**Records for this task**
....................
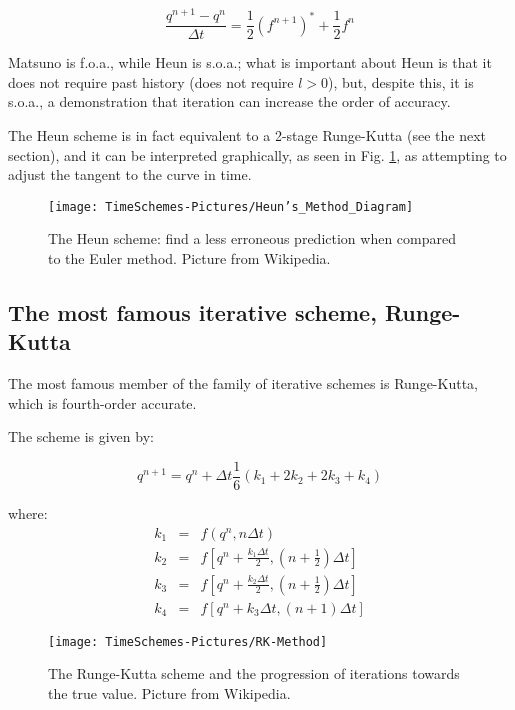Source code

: \begin{equation}
	\frac{q^{n+1}-q^{n}}{\Delta t} = \frac{1}{2} \left(f^{n+1}\right)^* + \frac{1}{2} f^n
	\label{Heun}
\end{equation}

Matsuno is f.o.a., while Heun is s.o.a.; what is important about Heun is that it does not require past history (does not require $l>0$), but, despite this, it is s.o.a., a demonstration that iteration can increase the order of accuracy.

The Heun scheme is in fact equivalent to a 2-stage Runge-Kutta (see the next section), and it can be interpreted graphically, as seen in Fig. \ref{Fig:Heun}, as attempting to adjust the tangent to the curve in time.

\begin{figure}[h!]
	\texttt{[image: TimeSchemes-Pictures/Heun's\_Method\_Diagram]}
	\caption{The Heun scheme: find a less erroneous prediction when compared to the Euler method. Picture from Wikipedia.}
	\label{Fig:Heun}
\end{figure}

\newpage

\subsection{The most famous iterative scheme, Runge-Kutta}
The most famous member of the family of iterative schemes is Runge-Kutta, which is fourth-order accurate.

The scheme is given by:

\begin{equation}
	q^{n+1} = q^n + {\Delta t} \frac{1}{6} \left( k_1 + 2 k_2 + 2 k_3 + k_4 \right)
	\label{Runge-Kutta}
\end{equation}

where:
\begin{eqnarray*}
	k_1 &=& f \left( q^n, n \Delta t\right)\\
	k_2 &=&  f \left[ q^n +\frac{k_1 \Delta t }{2} , \left( n + \frac{1}{2}  \right) \Delta t \right]\\
	k_3 &=& f \left[ q^n +\frac{k_2 \Delta t }{2} , \left( n + \frac{1}{2}  \right) \Delta t \right]\\
	k_4 &=& f \left[ q^n +k_3 \Delta t , \left( n + 1  \right) \Delta t \right]
	\label{Runge-Kutta-ks}
\end{eqnarray*}

\begin{figure}[h!]
	\texttt{[image: TimeSchemes-Pictures/RK-Method]}
	\caption{The Runge-Kutta scheme and the progression of iterations towards the true value. Picture from Wikipedia.}
	\label{Fig:RK}
\end{figure}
....................
**What the task requires**
The total, and only the total: count the lines above that contain "Pictures".

**Exercise output**
2